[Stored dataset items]
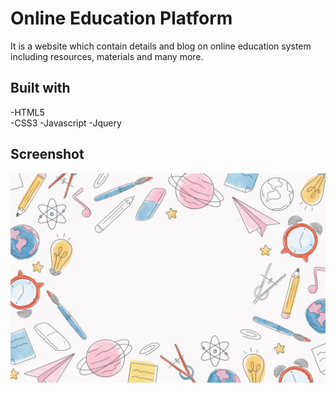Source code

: # Online Education Platform

It is a website which contain details and blog on online education system including resources, materials and many more.

## Built with

-HTML5  
 -CSS3
-Javascript
-Jquery

## Screenshot

![image](./assests/css/media/home-bg.jpg)
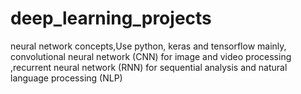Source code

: # deep_learning_projects
neural network concepts,Use python, keras and tensorflow mainly, convolutional neural network (CNN) for image and video processing ,recurrent neural network (RNN) for sequential analysis and natural language processing (NLP)

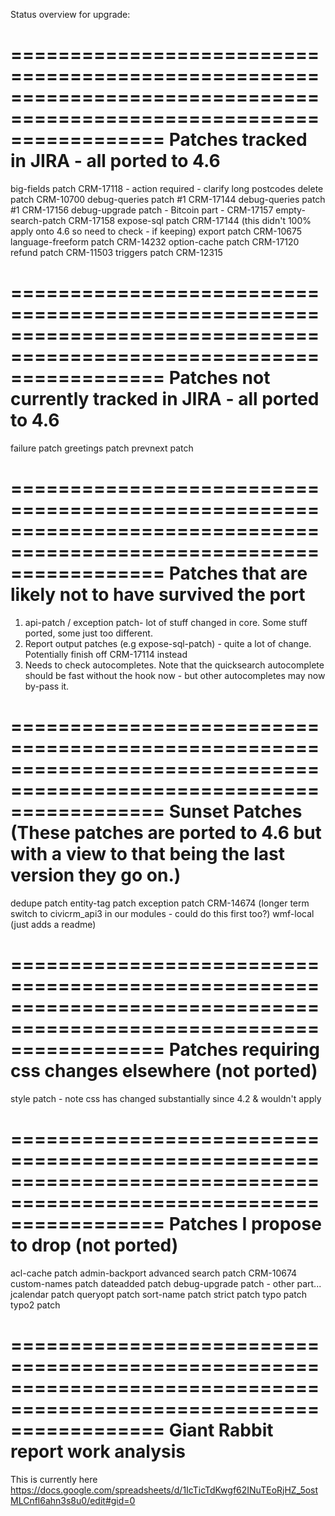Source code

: Status overview for upgrade:

=====================================================================================================================
Patches  tracked in JIRA - all ported to 4.6
=====================================================================================================================
big-fields patch CRM-17118 - action required - clarify long postcodes
delete patch CRM-10700
debug-queries patch #1 CRM-17144
debug-queries patch #1 CRM-17156
debug-upgrade patch - Bitcoin part - CRM-17157
empty-search-patch CRM-17158
expose-sql patch CRM-17144 (this didn't 100% apply onto 4.6 so need to check - if keeping)
export patch CRM-10675
language-freeform patch CRM-14232
option-cache patch CRM-17120
refund patch CRM-11503
triggers patch CRM-12315

=====================================================================================================================
Patches not currently tracked in JIRA - all ported to 4.6
=====================================================================================================================
failure patch
greetings patch
prevnext patch


=====================================================================================================================
Patches that are likely not to have survived the port
=====================================================================================================================
1) api-patch / exception patch- lot of stuff changed in core. Some stuff ported, some just too different.
2) Report output patches (e.g expose-sql-patch) - quite a lot of change. Potentially finish off CRM-17114 instead
3) Needs to check autocompletes. Note that the quicksearch autocomplete should be fast without the hook now - but
other autocompletes may now by-pass it.

=====================================================================================================================
Sunset Patches (These patches are ported to 4.6 but with a view to that being the last version they go on.)
=====================================================================================================================
dedupe patch
entity-tag patch
exception patch CRM-14674 (longer term switch to civicrm_api3 in our modules - could do this first too?)
wmf-local (just adds a readme)

=====================================================================================================================
Patches requiring css changes elsewhere (not ported)
=====================================================================================================================

style patch - note css has changed substantially since 4.2 & wouldn't apply

=====================================================================================================================
Patches I propose to drop (not ported)
=====================================================================================================================
acl-cache patch
admin-backport
advanced search patch CRM-10674
custom-names patch
dateadded patch
debug-upgrade patch - other part...
jcalendar patch
queryopt patch
sort-name patch
strict patch
typo patch
typo2 patch

=====================================================================================================================
Giant Rabbit report work analysis
=====================================================================================================================
This is currently here
https://docs.google.com/spreadsheets/d/1IcTicTdKwgf62INuTEoRjHZ_5ostMLCnfl6ahn3s8u0/edit#gid=0
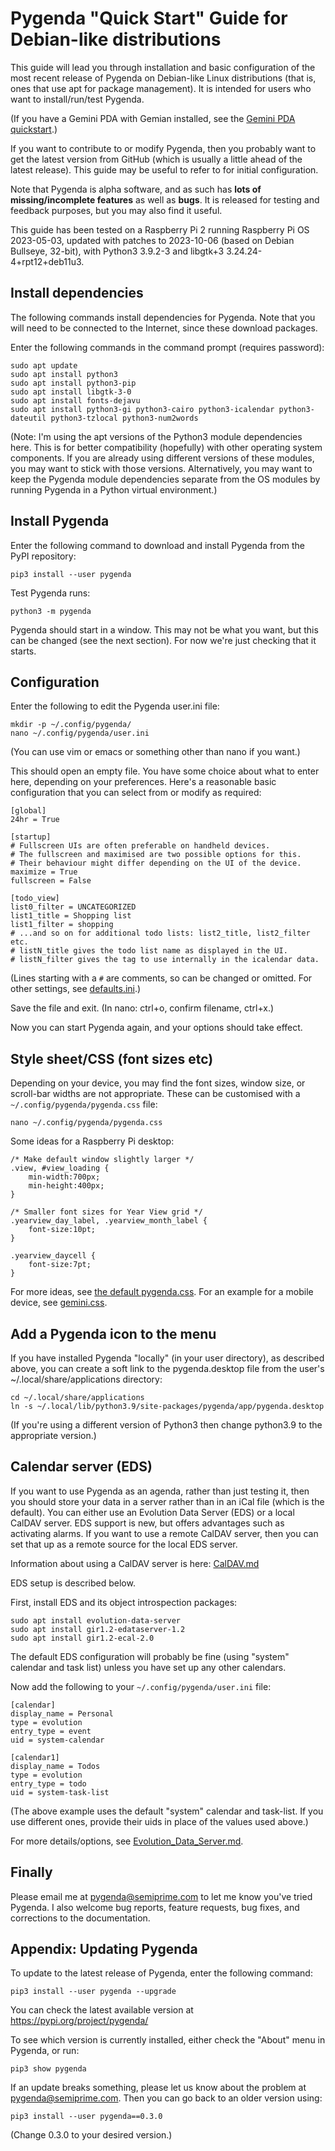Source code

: Pygenda "Quick Start" Guide for Debian-like distributions
=========================================================
This guide will lead you through installation and basic configuration
of the most recent release of Pygenda on Debian-like Linux distributions
(that is, ones that use apt for package management). It is intended
for users who want to install/run/test Pygenda.

(If you have a Gemini PDA with Gemian installed, see the
[Gemini PDA quickstart](quickstart-geminipda.md).)

If you want to contribute to or modify Pygenda, then you probably want
to get the latest version from GitHub (which is usually a little ahead
of the latest release). This guide may be useful to refer to for
initial configuration.

Note that Pygenda is alpha software, and as such has **lots of
missing/incomplete features** as well as **bugs**. It is released for
testing and feedback purposes, but you may also find it useful.

This guide has been tested on a Raspberry Pi 2 running Raspberry Pi OS
2023-05-03, updated with patches to 2023-10-06 (based on Debian Bullseye,
32-bit), with Python3 3.9.2-3 and libgtk+3 3.24.24-4+rpt12+deb11u3.

Install dependencies
--------------------
The following commands install dependencies for Pygenda. Note that you
will need to be connected to the Internet, since these download packages.

Enter the following commands in the command prompt (requires password):

    sudo apt update
    sudo apt install python3
    sudo apt install python3-pip
    sudo apt install libgtk-3-0
    sudo apt install fonts-dejavu
    sudo apt install python3-gi python3-cairo python3-icalendar python3-dateutil python3-tzlocal python3-num2words

(Note: I'm using the apt versions of the Python3 module dependencies here.
This is for better compatibility (hopefully) with other operating system
components. If you are already using different versions of these modules,
you may want to stick with those versions. Alternatively, you may want to
keep the Pygenda module dependencies separate from the OS modules by
running Pygenda in a Python virtual environment.)

Install Pygenda
---------------
Enter the following command to download and install Pygenda from the
PyPI repository:

    pip3 install --user pygenda

Test Pygenda runs:

    python3 -m pygenda

Pygenda should start in a window. This may not be what you want, but
this can be changed (see the next section). For now we're just
checking that it starts.

Configuration
-------------
Enter the following to edit the Pygenda user.ini file:

    mkdir -p ~/.config/pygenda/
    nano ~/.config/pygenda/user.ini

(You can use vim or emacs or something other than nano if you want.)

This should open an empty file. You have some choice about what to
enter here, depending on your preferences. Here's a reasonable basic
configuration that you can select from or modify as required:

    [global]
    24hr = True
    
    [startup]
    # Fullscreen UIs are often preferable on handheld devices.
    # The fullscreen and maximised are two possible options for this.
    # Their behaviour might differ depending on the UI of the device.
    maximize = True
    fullscreen = False
    
    [todo_view]
    list0_filter = UNCATEGORIZED
    list1_title = Shopping list
    list1_filter = shopping
    # ...and so on for additional todo lists: list2_title, list2_filter etc.
    # listN_title gives the todo list name as displayed in the UI.
    # listN_filter gives the tag to use internally in the icalendar data.

(Lines starting with a `#` are comments, so can be changed or omitted.
For other settings, see [defaults.ini](config-examples/defaults.ini).)

Save the file and exit. (In nano: ctrl+o, confirm filename, ctrl+x.)

Now you can start Pygenda again, and your options should take effect.

Style sheet/CSS (font sizes etc)
--------------------------------
Depending on your device, you may find the font sizes, window size, or
scroll-bar widths are not appropriate. These can be customised with a
`~/.config/pygenda/pygenda.css` file:

    nano ~/.config/pygenda/pygenda.css

Some ideas for a Raspberry Pi desktop:

    /* Make default window slightly larger */
    .view, #view_loading {
        min-width:700px;
        min-height:400px;
    }
    
    /* Smaller font sizes for Year View grid */
    .yearview_day_label, .yearview_month_label {
        font-size:10pt;
    }
    
    .yearview_daycell {
        font-size:7pt;
    }

For more ideas, see [the default pygenda.css](../pygenda/css/pygenda.css).
For an example for a mobile device, see [gemini.css](../pygenda/css/gemini.css).

Add a Pygenda icon to the menu
------------------------------
If you have installed Pygenda "locally" (in your user directory), as
described above, you can create a soft link to the pygenda.desktop file
from the user's ~/.local/share/applications directory:

    cd ~/.local/share/applications
    ln -s ~/.local/lib/python3.9/site-packages/pygenda/app/pygenda.desktop

(If you're using a different version of Python3 then change python3.9
to the appropriate version.)

Calendar server (EDS)
---------------------
If you want to use Pygenda as an agenda, rather than just testing it,
then you should store your data in a server rather than in an iCal
file (which is the default). You can either use an Evolution Data
Server (EDS) or a local CalDAV server. EDS support is new, but offers
advantages such as activating alarms. If you want to use a remote
CalDAV server, then you can set that up as a remote source for the
local EDS server.

Information about using a CalDAV server is here: [CalDAV.md](CalDAV.md)

EDS setup is described below.

First, install EDS and its object introspection packages:

    sudo apt install evolution-data-server
    sudo apt install gir1.2-edataserver-1.2
    sudo apt install gir1.2-ecal-2.0

The default EDS configuration will probably be fine (using "system"
calendar and task list) unless you have set up any other calendars.

Now add the following to your `~/.config/pygenda/user.ini` file:

    [calendar]
    display_name = Personal
    type = evolution
    entry_type = event
    uid = system-calendar
    
    [calendar1]
    display_name = Todos
    type = evolution
    entry_type = todo
    uid = system-task-list

(The above example uses the default "system" calendar and task-list.
If you use different ones, provide their uids in place of the values
used above.)

For more details/options, see [Evolution_Data_Server.md](Evolution_Data_Server.md).

Finally
-------
Please email me at pygenda@semiprime.com to let me know you've tried
Pygenda. I also welcome bug reports, feature requests, bug fixes, and
corrections to the documentation.

Appendix: Updating Pygenda
--------------------------
To update to the latest release of Pygenda, enter the following command:

    pip3 install --user pygenda --upgrade

You can check the latest available version at https://pypi.org/project/pygenda/

To see which version is currently installed, either check the "About"
menu in Pygenda, or run:

    pip3 show pygenda

If an update breaks something, please let us know about the problem at
pygenda@semiprime.com. Then you can go back to an older version using:

    pip3 install --user pygenda==0.3.0

(Change 0.3.0 to your desired version.)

• What to work on:
Above are the entries. Quote exactly the lines from the one bearing "list1_title = Shopping list" through the one bearing "Now you can".

• Task answer:
    list1_title = Shopping list
    list1_filter = shopping
    # ...and so on for additional todo lists: list2_title, list2_filter etc.
    # listN_title gives the todo list name as displayed in the UI.
    # listN_filter gives the tag to use internally in the icalendar data.

(Lines starting with a `#` are comments, so can be changed or omitted.
For other settings, see [defaults.ini](config-examples/defaults.ini).)

Save the file and exit. (In nano: ctrl+o, confirm filename, ctrl+x.)

Now you can start Pygenda again, and your options should take effect.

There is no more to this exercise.